I'm friends with several trees in Seattle.

I'm for reforestation and a robust science based department of biodiversity in our city that helps people learn how to care for wild plants and animals. Round up is still an over the counter poison that we think nothing of using. As with so many of our plant and animal cousins we think nothing of them at all. What if we tried non harm for a few decades to make amends for cutting down everything in sight?

I'm also against class warfare and see some of the pro tree people saying they love trees as a way of keeping THOSE people out of OUR neighborhood.

The climate changing fast is also changing what trees survive here. Maples are dying out, northern California trees will have to be planted here as they normally would take thousands of years to migrate north.

I'm daydreaming about turning Aurora Ave between Green Lake and Seattle Center into a car free park with social housing, transit bike paths to help handle growth from climate migration and abolish homelessness.

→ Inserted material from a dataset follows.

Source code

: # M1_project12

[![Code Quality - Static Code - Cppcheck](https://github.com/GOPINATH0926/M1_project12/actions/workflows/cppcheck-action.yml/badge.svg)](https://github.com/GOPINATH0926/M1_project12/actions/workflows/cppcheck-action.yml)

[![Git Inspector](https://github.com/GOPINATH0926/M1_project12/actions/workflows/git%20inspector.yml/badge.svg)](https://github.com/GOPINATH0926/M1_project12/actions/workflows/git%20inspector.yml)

In researching trees with potential for the strip for this section of Aurora, my friend and plant genius Arthur Lee Jacobson said we need to plant trees that grow food and are drought resistant as water even here will become more precious.

So my Seattle Highline style Park idea is now percolating into a food forest.

My friend Mike Lee graduated from UW landscape design with a reforestation design for the street that connects Pioneer Square to Seward Park. ( Mike drew all my tree posters and helped me start Good Nature publishing in 95.)

So perhaps we could reforest Aurora to Seattle Center and Myrtle Edwards Park, then plant trees, vines and urban farms down 1st or 2nd to Pioneer Square linking downtown to Seward Park?

Maybe there are other ideas that could help us grow a muscle to go outside, leave our screens at home and imagine a great city full of trees, abundant housing, food and enough?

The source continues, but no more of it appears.